- ‣ Google's cloud business lost over $ 5.5 billion last year
- ‣ Microsoft Azure Functions Vulnerable to Docker Escape Bug
- ‣ Pinecone, a serverless vector database for machine learning, leaves stealth with $10M funding
- ‣ Researchers detect new malware targeting Kubernetes clusters to mine Monero
- ‣ GitLab Changes its Pricing Plan; Drops Starter Tier
- ‣ Microsoft Security Business Surpasses $10 Billion in Revenue
- ‣ Researchers uncover a 10-year old vulnerability in Linux
- ‣ IBM Introduces New Cloud Pricing
- ‣ AWS to offer free eight-week training
- ‣ IBM acquires cloud consultancy firm - Taos Mountain
- ‣ Driftctl: A Tool to detect Infrastructure Drifts
- ‣ New Work From Home Expansion From OpsRamp Network.

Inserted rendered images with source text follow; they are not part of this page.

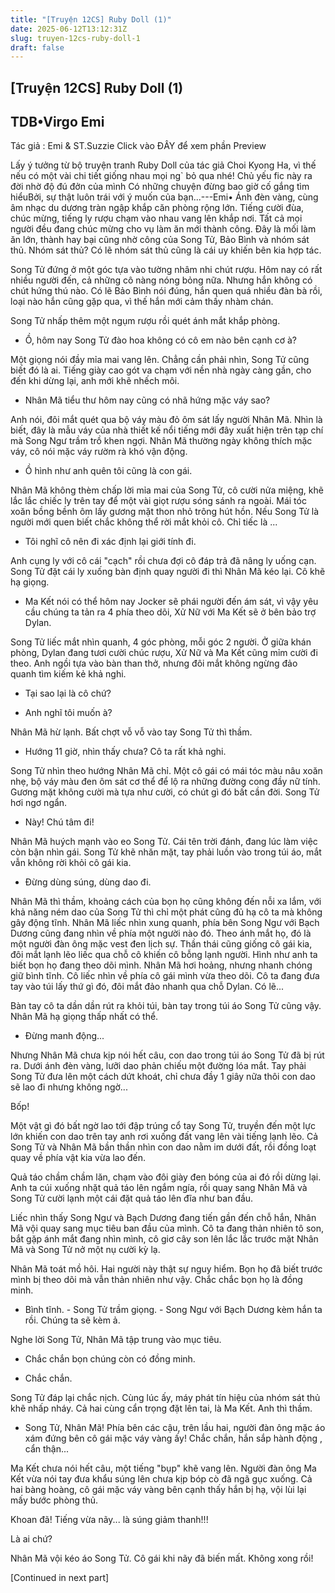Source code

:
 ```yaml
---
title: "[Truyện 12CS] Ruby Doll (1)"
date: 2025-06-12T13:12:31Z
slug: truyen-12cs-ruby-doll-1
draft: false
---
```


## [Truyện 12CS] Ruby Doll (1)

## TDB•Virgo Emi

Tác giả : Emi & ST.Suzzie
Click vào ĐÂY để xem phần Preview
 

Lấy ý tưởng từ bộ truyện tranh Ruby Doll của tác giả Choi Kyong Ha, vì thế nếu có một vài chi tiết giống nhau mọi ng` bỏ qua nhé! Chủ yếu fic này ra đời nhờ độ đú đởn của mình 
 ​Có những chuyện đừng bao giờ cố gắng tìm hiểu​Bởi, sự thật luôn trái với ý muốn của bạn...​---Emi•​ 
Ánh đèn vàng, cùng âm nhạc du dương tràn ngập khắp căn phòng rộng lớn. Tiếng cười đùa, chúc mừng, tiếng ly rượu chạm vào nhau vang lên khắp nơi. Tất cả mọi người đều đang chúc mừng cho vụ làm ăn mới thành công. Đây là mối làm ăn lớn, thành hay bại cũng nhờ công của Song Tử, Bảo Bình và nhóm sát thủ. Nhóm sát thủ? Có lẽ nhóm sát thủ cũng là cái uy khiến bên kia hợp tác.
 
Song Tử đứng ở một góc tựa vào tường nhâm nhi chút rượu. Hôm nay có rất nhiều người đến, cả những cô nàng nóng bỏng nữa. Nhưng hắn không có chút hứng thú nào. Có lẽ Bảo Bình nói đúng, hắn quen quá nhiều đàn bà rồi, loại nào hắn cũng gặp qua, vì thế hắn mới cảm thấy nhàm chán.
 
Song Tử nhấp thêm một ngụm rượu rồi quét ánh mắt khắp phòng.
 
- Ồ, hôm nay Song Tử đào hoa không có cô em nào bên cạnh cơ à?
 
Một giọng nói đầy mỉa mai vang lên. Chẳng cần phải nhìn, Song Tử cũng biết đó là ai. Tiếng giày cao gót va chạm với nền nhà ngày càng gần, cho đến khi dừng lại, anh mới khẽ nhếch môi.
 
- Nhân Mã tiểu thư hôm nay cũng có nhã hứng mặc váy sao?
 
Anh nói, đôi mắt quét qua bộ váy màu đỏ ôm sát lấy người Nhân Mã. Nhìn là biết, đây là mẫu váy của nhà thiết kế nổi tiếng mới đây xuất hiện trên tạp chí mà Song Ngư trầm trồ khen ngợi. Nhân Mã thường ngày không thích mặc váy, cô nói mặc váy rườm rà khó vận động.
 
- Ồ hình như anh quên tôi cũng là con gái.
 
Nhân Mã không thèm chấp lời mỉa mai của Song Tử, cô cười nửa miệng, khẽ lắc lắc chiếc ly trên tay để một vài giọt rượu sóng sánh ra ngoài. Mái tóc xoăn bồng bềnh ôm lấy gương mặt thon nhỏ trông hút hồn. Nếu Song Tử là người mới quen biết chắc không thể rời mắt khỏi cô. Chỉ tiếc là ...
 
- Tôi nghĩ cô nên đi xác định lại giới tính đi.
 
Anh cụng ly với cô cái "cạch" rồi chưa đợi cô đáp trả đã nâng ly uống cạn. Song Tử đặt cái ly xuống bàn định quay người đi thì Nhân Mã kéo lại. Cô khẽ hạ giọng.
 
- Ma Kết nói có thể hôm nay Jocker sẽ phái người đến ám sát, vì vậy yêu cầu chúng ta tản ra 4 phía theo dõi, Xử Nữ với Ma Kết sẽ ở bên bảo trợ Dylan.
 
Song Tử liếc mắt nhìn quanh, 4 góc phòng, mỗi góc 2 người. Ở giữa khán phòng, Dylan đang tươi cười chúc rượu, Xử Nữ và Ma Kết cũng mỉm cười đi theo. Anh ngồi tựa vào bàn than thở, nhưng đôi mắt không ngừng đảo quanh tìm kiếm kẻ khả nghi.
 
- Tại sao lại là cô chứ?
 
- Anh nghĩ tôi muốn à?
 
Nhân Mã hừ lạnh. Bất chợt vỗ vỗ vào tay Song Tử thì thầm.
 
- Hướng 11 giờ, nhìn thấy chưa? Cô ta rất khả nghi.
 
Song Tử nhìn theo hướng Nhân Mã chỉ. Một cô gái có mái tóc màu nâu xoăn nhẹ, bộ váy màu đen ôm sát cơ thể để lộ ra những đường cong đầy nữ tính. Gương mặt không cười mà tựa như cười, có chút gì đó bất cần đời. Song Tử hơi ngơ ngẩn.
 
- Này! Chú tâm đi!
 
Nhân Mã huých mạnh vào eo Song Tử. Cái tên trời đánh, đang lúc làm việc còn bận nhìn gái. Song Tử khẽ nhăn mặt, tay phải luồn vào trong túi áo, mắt vẫn không rời khỏi cô gái kia.
 
- Đừng dùng súng, dùng dao đi.
 
Nhân Mã thì thầm, khoảng cách của bọn họ cũng không đến nỗi xa lắm, với khả năng ném dao của Song Tử thì chỉ một phát cũng đủ hạ cô ta mà không gây động tĩnh. Nhân Mã liếc nhìn xung quanh, phía bên Song Ngư với Bạch Dương cũng đang nhìn về phía một người nào đó. Theo ánh mắt họ, đó là một người đàn ông mặc vest đen lịch sự. Thần thái cũng giống cô gái kia, đôi mắt lạnh lẽo liếc qua chỗ cô khiến cô bỗng lạnh người. Hình như anh ta biết bọn họ đang theo dõi mình. Nhân Mã hơi hoảng, nhưng nhanh chóng giữ bình tĩnh. Cô liếc nhìn về phía cô gái mình vừa theo dõi. Cô ta đang đưa tay vào túi lấy thứ gì đó, đôi mắt đảo nhanh qua chỗ Dylan. Có lẽ...
 
Bàn tay cô ta dần dần rút ra khỏi túi, bàn tay trong túi áo Song Tử cũng vậy. Nhân Mã hạ giọng thấp nhất có thể.
 
- Đừng manh động...
 
Nhưng Nhân Mã chưa kịp nói hết câu, con dao trong túi áo Song Tử đã bị rút ra. Dưới ánh đèn vàng, lưỡi dao phản chiếu một đường lóa mắt. Tay phải Song Tử đưa lên một cách dứt khoát, chỉ chưa đầy 1 giây nữa thôi con dao sẽ lao đi nhưng không ngờ...
 
Bốp!
 
Một vật gì đó bất ngờ lao tới đập trúng cổ tay Song Tử, truyền đến một lực lớn khiến con dao trên tay anh rơi xuống đất vang lên vài tiếng lạnh lẽo. Cả Song Tử và Nhân Mã bần thần nhìn con dao nằm im dưới đất, rồi đồng loạt quay về phía vật kia vừa lao đến.
 
Quả táo chầm chầm lăn, chạm vào đôi giày đen bóng của ai đó rồi dừng lại. Anh ta cúi xuống nhặt quả táo lên ngắm ngía, rồi quay sang Nhân Mã và Song Tử cười lạnh một cái đặt quả táo lên đĩa như ban đầu.
 
Liếc nhìn thấy Song Ngư và Bạch Dương đang tiến gần đến chỗ hắn, Nhân Mã vội quay sang mục tiêu ban đầu của mình. Cô ta đang thản nhiên tô son, bắt gặp ánh mắt đang nhìn mình, cô giơ cây son lên lắc lắc trước mặt Nhân Mã và Song Tử nở một nụ cười kỳ lạ.
 
Nhân Mã toát mồ hôi. Hai người này thật sự nguy hiểm. Bọn họ đã biết trước mình bị theo dõi mà vẫn thản nhiên như vậy. Chắc chắc bọn họ là đồng minh.
 
- Bình tĩnh. - Song Tử trầm giọng. - Song Ngư với Bạch Dương kèm hắn ta rồi. Chúng ta sẽ kèm ả.
 
Nghe lời Song Tử, Nhân Mã tập trung vào mục tiêu.
 
- Chắc chắn bọn chúng còn có đồng minh.
 
- Chắc chắn.
 
Song Tử đáp lại chắc nịch. Cùng lúc ấy, máy phát tín hiệu của nhóm sát thủ khẽ nhấp nháy. Cả hai cùng cẩn trọng đặt lên tai, là Ma Kết. Anh thì thầm.
 
- Song Tử, Nhân Mã! Phía bên các cậu, trên lầu hai, người đàn ông mặc áo xám đứng bên cô gái mặc váy vàng ấy! Chắc chắn, hắn sắp hành động , cẩn thận...
 
Ma Kết chưa nói hết câu, một tiếng "bụp" khẽ vang lên. Người đàn ông Ma Kết vừa nói tay đưa khẩu súng lên chưa kịp bóp cò đã ngã gục xuống. Cả hai bàng hoàng, cô gái mặc váy vàng bên cạnh thấy hắn bị hạ, vội lùi lại mấy bước phòng thủ.
 
Khoan đã! Tiếng vừa nãy... là súng giảm thanh!!!
 
Là ai chứ?
 
Nhân Mã vội kéo áo Song Tử. Cô gái khi nãy đã biến mất. Không xong rồi!
 
 
 
[Continued in next part]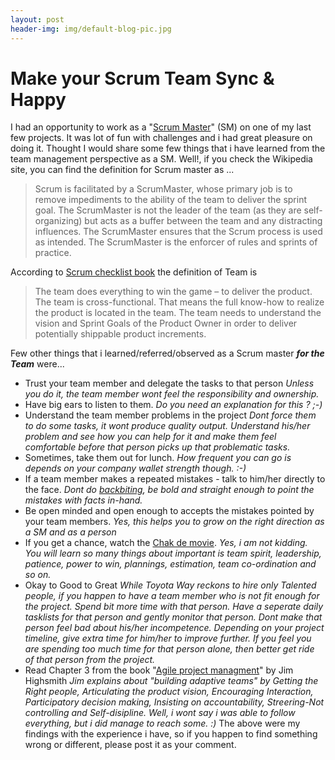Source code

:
 ```yaml
---
layout: post
header-img: img/default-blog-pic.jpg
---
```


# Make your Scrum Team Sync & Happy

I had an opportunity to work as a "[Scrum Master](http://en.wikipedia.org/wiki/Scrum_\(development\)#ScrumMaster_.28or_Facilitator.29)" (SM) on one of my last few projects. It was lot of fun with challenges and i had great pleasure on doing it. Thought I would share some few things that i have learned from the team management perspective as a SM.  Well!, if you check the Wikipedia site, you can find the definition for Scrum master as ...

> Scrum is facilitated by a ScrumMaster, whose primary job is to remove impediments to the ability of the team to deliver the sprint goal. The ScrumMaster is not the leader of the team (as they are self-organizing) but acts as a buffer between the team and any distracting influences. The ScrumMaster ensures that the Scrum process is used as intended. The ScrumMaster is the enforcer of rules and sprints of practice.

According to [Scrum checklist book](http://www.infoq.com/minibooks/scrum-checklists) the definition of Team is 

> The team does everything to win the game – to deliver the product. The team is cross-functional. That means the full know-how to realize the product is located in the team. The team needs to understand the vision and Sprint Goals of the Product Owner in order to deliver potentially shippable product increments.

Few other things that i learned/referred/observed as a Scrum master **_for the Team_** were... 

  * Trust your team member and delegate the tasks to that person _Unless you do it, the team member wont feel the responsibility and ownership._
  * Have big ears to listen to them. _Do you need an explanation for this ? ;-)_
  * Understand the team member problems in the project _Dont force them to do some tasks, it wont produce quality output. Understand his/her problem and see how you can help for it and make them feel comfortable before that person picks up that problematic tasks._
  * Sometimes, take them out for lunch. _How frequent you can go is depends on your company wallet strength though. :-)_
  * If a team member makes a repeated mistakes - talk to him/her directly to the face. _Dont do [backbiting](http://www1.istockphoto.com/file_thumbview_approve/870404/2/istockphoto_870404_gossip.jpg), be bold and straight enough to point the mistakes with facts in-hand._
  * Be open minded and open enough to accepts the mistakes pointed by your team members. _Yes, this helps you to grow on the right direction as a SM and as a person_
  * If you get a chance, watch the [Chak de movie](http://www.imdb.com/title/tt0871510/). _Yes, i am not kidding. You will learn so many things about important is team spirit, leadership, patience, power to win, plannings, estimation, team co-ordination and so on._
  * Okay to Good to Great _While Toyota Way reckons to hire only Talented people, if you happen to have a team member who is not fit enough for the project. Spend bit more time with that person. Have a seperate daily tasklists for that person and gently monitor that person. Dont make that person feel bad about his/her incompetence. Depending on your project timeline, give extra time for him/her to improve further. If you feel you are spending too much time for that person alone, then better get ride of that person from the project._
  * Read Chapter 3 from the book "[Agile project managment](http://www.adaptivesd.com/)" by Jim Highsmith _Jim explains about "building adaptive teams" by Getting the Right people, Articulating the product vision, Encouraging Interaction, Participatory decision making, Insisting on accountability, Streering-Not controlling and Self-disipline. Well, i wont say i was able to follow everything, but i did manage to reach some. :)_
The above were my findings with the experience i have, so if you happen to find something wrong or different, please post it as your comment.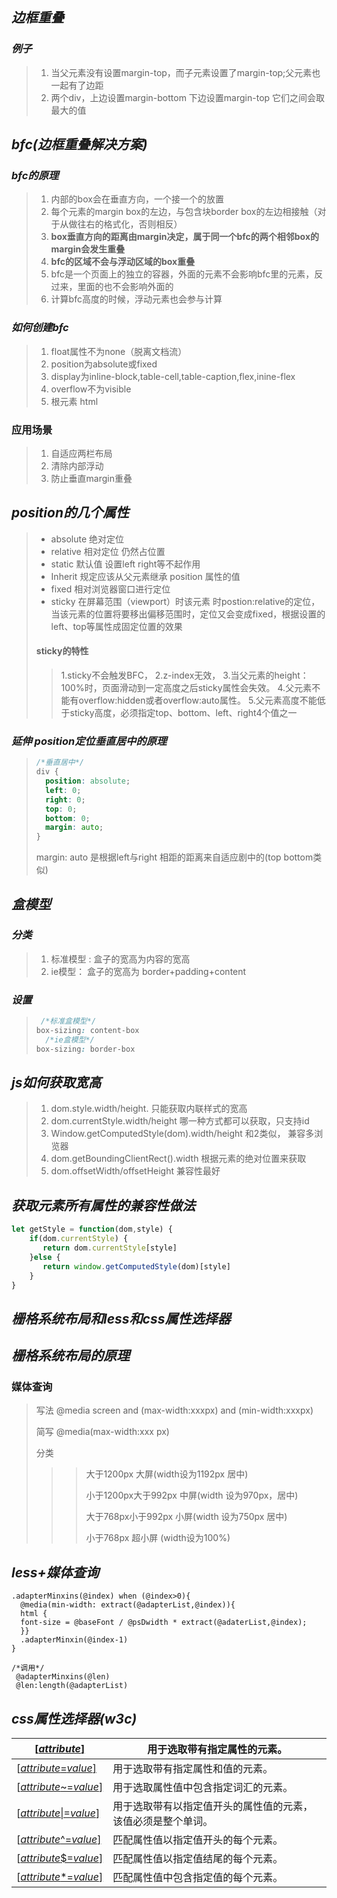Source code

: ## *边框重叠*

### *例子*

> 1. 当父元素没有设置margin-top，而子元素设置了margin-top;父元素也一起有了边距
> 2. 两个div，上边设置margin-bottom 下边设置margin-top 它们之间会取最大的值
>
> 

## *bfc(边框重叠解决方案)*

### *bfc的原理*

> 1. 内部的box会在垂直方向，一个接一个的放置
> 2. 每个元素的margin box的左边，与包含块border box的左边相接触（对于从做往右的格式化，否则相反）
> 3. **box垂直方向的距离由margin决定，属于同一个bfc的两个相邻box的margin会发生重叠**
> 4. **bfc的区域不会与浮动区域的box重叠**
> 5. bfc是一个页面上的独立的容器，外面的元素不会影响bfc里的元素，反过来，里面的也不会影响外面的
> 6. 计算bfc高度的时候，浮动元素也会参与计算

### *如何创建bfc*

> 1. float属性不为none（脱离文档流）
> 2. position为absolute或fixed
> 3. display为inline-block,table-cell,table-caption,flex,inine-flex
> 4. overflow不为visible
> 5. 根元素 html

### 应用场景

> 1. 自适应两栏布局
> 2. 清除内部浮动 
> 3. 防止垂直margin重叠

## *position的几个属性*

> - absolute  绝对定位
> - relative    相对定位 仍然占位置
> - static  默认值 设置left right等不起作用
> - Inherit 规定应该从父元素继承 position 属性的值
> - fixed  相对浏览器窗口进行定位
> - sticky 在屏幕范围（viewport）时该元素 时postion:relative的定位，当该元素的位置将要移出偏移范围时，定位又会变成fixed，根据设置的left、top等属性成固定位置的效果
>
> #### sticky的特性
>
> > 1.sticky不会触发BFC，
> > 2.z-index无效，
> > 3.当父元素的height：100%时，页面滑动到一定高度之后sticky属性会失效。
> > 4.父元素不能有overflow:hidden或者overflow:auto属性。
> > 5.父元素高度不能低于sticky高度，必须指定top、bottom、left、right4个值之一 

### *延伸 position定位垂直居中的原理*

> ```css
> /*垂直居中*/
> div {
>   position: absolute;
>   left: 0;
>   right: 0;
>   top: 0;
>   bottom: 0;
>   margin: auto;
> }
> ```
>
> margin: auto 是根据left与right 相距的距离来自适应剧中的(top bottom类似)

## *盒模型*

### *分类*

> 1. 标准模型 : 盒子的宽高为内容的宽高
> 2. ie模型： 盒子的宽高为 border+padding+content

### *设置*

> ```css
>  /*标准盒模型*/
> box-sizing: content-box
>   /*ie盒模型*/
> box-sizing: border-box
> ```
>
>  

## *js如何获取宽高*

> 1. dom.style.width/height.  只能获取内联样式的宽高
> 2. dom.currentStyle.width/height  哪一种方式都可以获取，只支持id
> 3. Window.getComputedStyle(dom).width/height  和2类似， 兼容多浏览器
> 4. dom.getBoundingClientRect().width 根据元素的绝对位置来获取
> 5. dom.offsetWidth/offsetHeight  兼容性最好

## *获取元素所有属性的兼容性做法*

```js
let getStyle = function(dom,style) {
    if(dom.currentStyle) {
       return dom.currentStyle[style]
    }else {
       return window.getComputedStyle(dom)[style]
    }
}
```

## *栅格系统布局和less和css属性选择器*

## *栅格系统布局的原理*

### 媒体查询

> 写法   @media screen and (max-width:xxxpx) and (min-width:xxxpx)
>
> 简写   @media(max-width:xxx px)
>
> 分类
>
> > > 大于1200px   大屏(width设为1192px 居中)
> > >
> > > 小于1200px大于992px  中屏(width 设为970px，居中)
> > >
> > > 大于768px小于992px    小屏(width 设为750px 居中)
> > >
> > > 小于768px    超小屏  (width设为100%)

## *less+媒体查询*

```less
.adapterMinxins(@index) when (@index>0){
  @media(min-width: extract(@adapterList,@index)){
  html {
  font-size = @baseFont / @psDwidth * extract(@adaterList,@index);
  }}
  .adapterMinxin(@index-1) 
}

/*调用*/
 @adapterMinxins(@len)
 @len:length(@adapterList)
```

## *css属性选择器(w3c)*

| [[*attribute*\]](https://www.w3school.com.cn/cssref/selector_attribute.asp) | 用于选取带有指定属性的元素。                                 |
| ------------------------------------------------------------ | ------------------------------------------------------------ |
| [[*attribute*=*value*\]](https://www.w3school.com.cn/cssref/selector_attribute_value.asp) | 用于选取带有指定属性和值的元素。                             |
| [[*attribute*~=*value*\]](https://www.w3school.com.cn/cssref/selector_attribute_value_contain.asp) | 用于选取属性值中包含指定词汇的元素。                         |
| [[*attribute*\|=*value*\]](https://www.w3school.com.cn/cssref/selector_attribute_value_start.asp) | 用于选取带有以指定值开头的属性值的元素，该值必须是整个单词。 |
| [[*attribute*^=*value*\]](https://www.w3school.com.cn/cssref/selector_attr_begin.asp) | 匹配属性值以指定值开头的每个元素。                           |
| [[*attribute*$=*value*\]](https://www.w3school.com.cn/cssref/selector_attr_end.asp) | 匹配属性值以指定值结尾的每个元素。                           |
| [[*attribute**=*value*\]](https://www.w3school.com.cn/cssref/selector_attr_contain.asp) | 匹配属性值中包含指定值的每个元素。                           |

- ‣ AWS announces forks of Elasticsearch and Kibana
- ‣ CockroachLabs Secures $160M to Grow Their Distributed SQL Database
- ‣ AWS Unveils The New ML-Powered Amazon DevOps Guru
- ‣ Grafana Adds A Free Tier To Its Cloud Observability Platform
- ‣ Sysdig Report Says 58% Of Container Images Run As Root
Pinecone, a serverless vector database for machine learning, leaves stealth with $10M funding
Feb. 18, 2021, 1:36 a.m. in Machine Learning
Topline
Pinecone, a new startup from the people who helped launch Amazon SageMaker, has created a vector database that generates data in a specialized format to build faster machine learning applications, something previously only accessible to computers, and Larger organizations. Today, the company came out of caution with a new product and announced an initial investment of $10 million led by Wing Venture Capital.

Key Facts
Contains all the data structures and algorithms that allow them to index large amounts of high-dimensional vector data
Converts data into the machine learning format
Pinecone is created to make technology available to any business
Vectors are ubiquitous in machine learning
Details
Edo Liberty, the company's co-founder, says he founded the company out of this fundamental belief that the industry was being held back by the lack of broader access to this type of database.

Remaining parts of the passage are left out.